Four manga versions of Kani kosen
By the fall of 2008, the “Kani kosen boom”—as it is called—was being discussed everywhere, from women’s fashion magazines to Playboy, television news, general circulation journals and the blogosphere.[1] Norma Field has described the development of the boom in greater detail including the tremendous efforts and bankrolling of an unlikely supporter, the community of scholars who rose to the challenge, as well as the economic meltdown, the serendipity of brick and mortar book stores and the involvement of a new species of public intellectual in the recasting of Kobayashi Takiji’s legacy: to sum up, she describes it as “a miraculous meeting of pure contingency and absolute necessity, of commercial appetite and human need.”[2] New phrases have been coined, including a verb “kani ko suru (to do degrading labor) and the lamentation “kore ja maru de kani ko da naa!” (this is just like Kani Kosen!). In May and June of 2009, two stage adaptations were produced in Tokyo, and in the summer of 2009, blockbuster director SABU is set to release a major motion picture.[3] Media reactions have ranged from astonishment that an old book by a Communist writer would become a best-seller to optimism that the generation of young people best known as the “lost generation” is finally (maybe) ready to engage politically.

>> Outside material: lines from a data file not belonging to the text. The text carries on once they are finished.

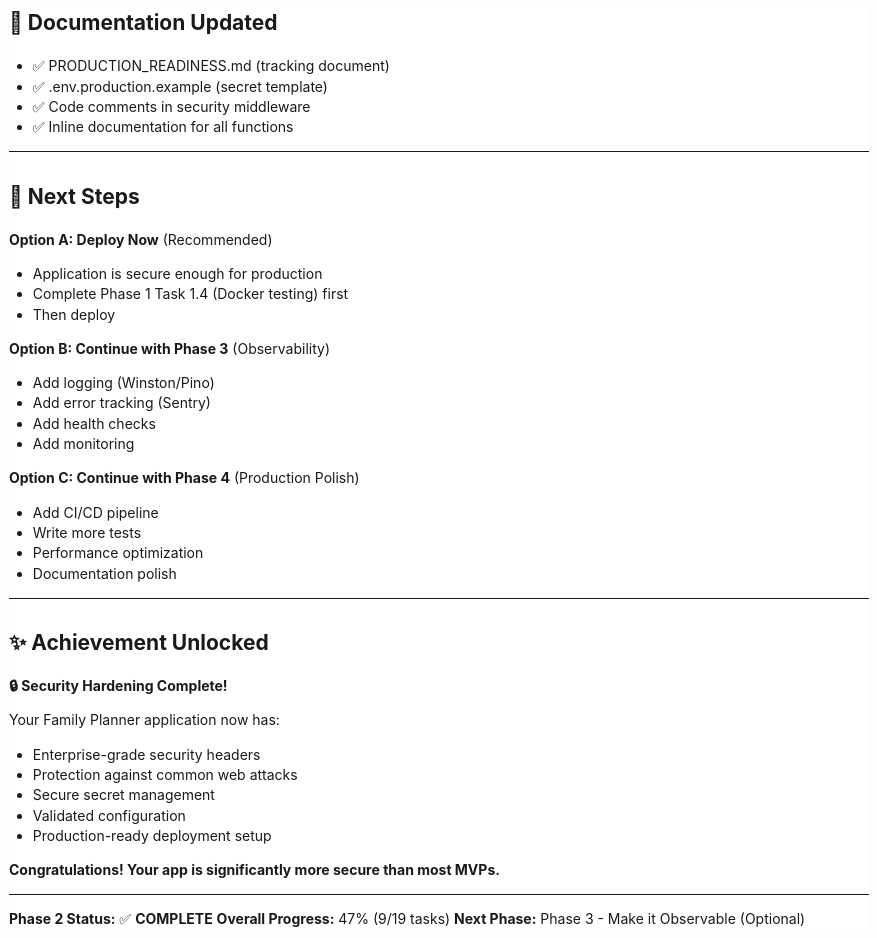 ## 📝 Documentation Updated

- ✅ PRODUCTION_READINESS.md (tracking document)
- ✅ .env.production.example (secret template)
- ✅ Code comments in security middleware
- ✅ Inline documentation for all functions

---

## 🎯 Next Steps

**Option A: Deploy Now** (Recommended)
- Application is secure enough for production
- Complete Phase 1 Task 1.4 (Docker testing) first
- Then deploy

**Option B: Continue with Phase 3** (Observability)
- Add logging (Winston/Pino)
- Add error tracking (Sentry)
- Add health checks
- Add monitoring

**Option C: Continue with Phase 4** (Production Polish)
- Add CI/CD pipeline
- Write more tests
- Performance optimization
- Documentation polish

---

## ✨ Achievement Unlocked

**🔒 Security Hardening Complete!**

Your Family Planner application now has:
- Enterprise-grade security headers
- Protection against common web attacks
- Secure secret management
- Validated configuration
- Production-ready deployment setup

**Congratulations! Your app is significantly more secure than most MVPs.**

---

**Phase 2 Status:** ✅ **COMPLETE**
**Overall Progress:** 47% (9/19 tasks)
**Next Phase:** Phase 3 - Make it Observable (Optional)
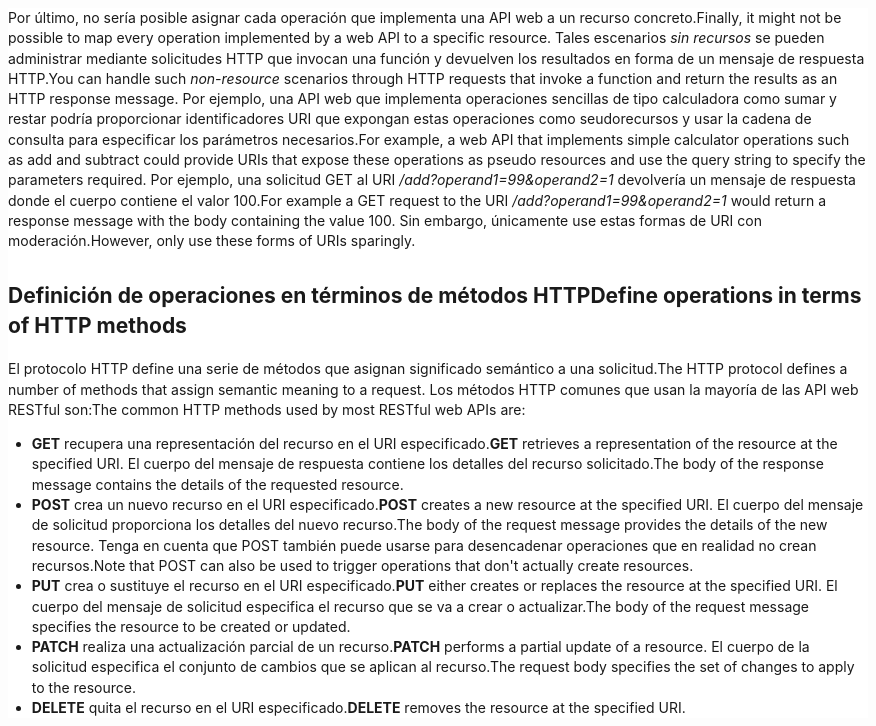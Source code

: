<span data-ttu-id="d2e9a-197">Por último, no sería posible asignar cada operación que implementa una API web a un recurso concreto.</span><span class="sxs-lookup"><span data-stu-id="d2e9a-197">Finally, it might not be possible to map every operation implemented by a web API to a specific resource.</span></span> <span data-ttu-id="d2e9a-198">Tales escenarios *sin recursos* se pueden administrar mediante solicitudes HTTP que invocan una función y devuelven los resultados en forma de un mensaje de respuesta HTTP.</span><span class="sxs-lookup"><span data-stu-id="d2e9a-198">You can handle such *non-resource* scenarios through HTTP requests that invoke a function and return the results as an HTTP response message.</span></span> <span data-ttu-id="d2e9a-199">Por ejemplo, una API web que implementa operaciones sencillas de tipo calculadora como sumar y restar podría proporcionar identificadores URI que expongan estas operaciones como seudorecursos y usar la cadena de consulta para especificar los parámetros necesarios.</span><span class="sxs-lookup"><span data-stu-id="d2e9a-199">For example, a web API that implements simple calculator operations such as add and subtract could provide URIs that expose these operations as pseudo resources and use the query string to specify the parameters required.</span></span> <span data-ttu-id="d2e9a-200">Por ejemplo, una solicitud GET al URI */add?operand1=99&operand2=1* devolvería un mensaje de respuesta donde el cuerpo contiene el valor 100.</span><span class="sxs-lookup"><span data-stu-id="d2e9a-200">For example a GET request to the URI */add?operand1=99&operand2=1* would return a response message with the body containing the value 100.</span></span> <span data-ttu-id="d2e9a-201">Sin embargo, únicamente use estas formas de URI con moderación.</span><span class="sxs-lookup"><span data-stu-id="d2e9a-201">However, only use these forms of URIs sparingly.</span></span>

## <a name="define-operations-in-terms-of-http-methods"></a><span data-ttu-id="d2e9a-202">Definición de operaciones en términos de métodos HTTP</span><span class="sxs-lookup"><span data-stu-id="d2e9a-202">Define operations in terms of HTTP methods</span></span>

<span data-ttu-id="d2e9a-203">El protocolo HTTP define una serie de métodos que asignan significado semántico a una solicitud.</span><span class="sxs-lookup"><span data-stu-id="d2e9a-203">The HTTP protocol defines a number of methods that assign semantic meaning to a request.</span></span> <span data-ttu-id="d2e9a-204">Los métodos HTTP comunes que usan la mayoría de las API web RESTful son:</span><span class="sxs-lookup"><span data-stu-id="d2e9a-204">The common HTTP methods used by most RESTful web APIs are:</span></span>

* <span data-ttu-id="d2e9a-205">**GET** recupera una representación del recurso en el URI especificado.</span><span class="sxs-lookup"><span data-stu-id="d2e9a-205">**GET** retrieves a representation of the resource at the specified URI.</span></span> <span data-ttu-id="d2e9a-206">El cuerpo del mensaje de respuesta contiene los detalles del recurso solicitado.</span><span class="sxs-lookup"><span data-stu-id="d2e9a-206">The body of the response message contains the details of the requested resource.</span></span>
* <span data-ttu-id="d2e9a-207">**POST** crea un nuevo recurso en el URI especificado.</span><span class="sxs-lookup"><span data-stu-id="d2e9a-207">**POST** creates a new resource at the specified URI.</span></span> <span data-ttu-id="d2e9a-208">El cuerpo del mensaje de solicitud proporciona los detalles del nuevo recurso.</span><span class="sxs-lookup"><span data-stu-id="d2e9a-208">The body of the request message provides the details of the new resource.</span></span> <span data-ttu-id="d2e9a-209">Tenga en cuenta que POST también puede usarse para desencadenar operaciones que en realidad no crean recursos.</span><span class="sxs-lookup"><span data-stu-id="d2e9a-209">Note that POST can also be used to trigger operations that don't actually create resources.</span></span>
* <span data-ttu-id="d2e9a-210">**PUT** crea o sustituye el recurso en el URI especificado.</span><span class="sxs-lookup"><span data-stu-id="d2e9a-210">**PUT** either creates or replaces the resource at the specified URI.</span></span> <span data-ttu-id="d2e9a-211">El cuerpo del mensaje de solicitud especifica el recurso que se va a crear o actualizar.</span><span class="sxs-lookup"><span data-stu-id="d2e9a-211">The body of the request message specifies the resource to be created or updated.</span></span>
* <span data-ttu-id="d2e9a-212">**PATCH** realiza una actualización parcial de un recurso.</span><span class="sxs-lookup"><span data-stu-id="d2e9a-212">**PATCH** performs a partial update of a resource.</span></span> <span data-ttu-id="d2e9a-213">El cuerpo de la solicitud especifica el conjunto de cambios que se aplican al recurso.</span><span class="sxs-lookup"><span data-stu-id="d2e9a-213">The request body specifies the set of changes to apply to the resource.</span></span>
* <span data-ttu-id="d2e9a-214">**DELETE** quita el recurso en el URI especificado.</span><span class="sxs-lookup"><span data-stu-id="d2e9a-214">**DELETE** removes the resource at the specified URI.</span></span>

Faced with uncertain economic growth since the bursting of the economic bubble in 1991, an entire generation has now grown up without the sureties experienced by their parents. And 2008, which was a bad year for capitalism everywhere, was especially bad in Japan.[4] Temp agencies (haken gaisha) have become the artificial respirator on a critically wounded system, providing the labor-lifeblood to the corporate world and keeping just enough people employed to prevent a cardiac arrest. “Working poor” (wakingu pu-a), “divided society” (kakusa shakai) and “precariat” (a neologism combining “proletariat” and “precarious”)—buzzwords of the last year or two—give linguistic form to the experience of economic despair. The Akutagawa prize-winning novella on the newsstands in February, “Boats of Pothos Lime,” about a wrist-cutting young woman who works three part-time jobs and dreams of an extravagantly priced vacation, was hailed as “literature of the ‘temp generation.’”[5] How expensive, I found myself wondering, was the vacation that the two young women in the international terminal were taking? And what was the relationship between their international travel and their interest (and ultimately, disinterest) in Kani kosen?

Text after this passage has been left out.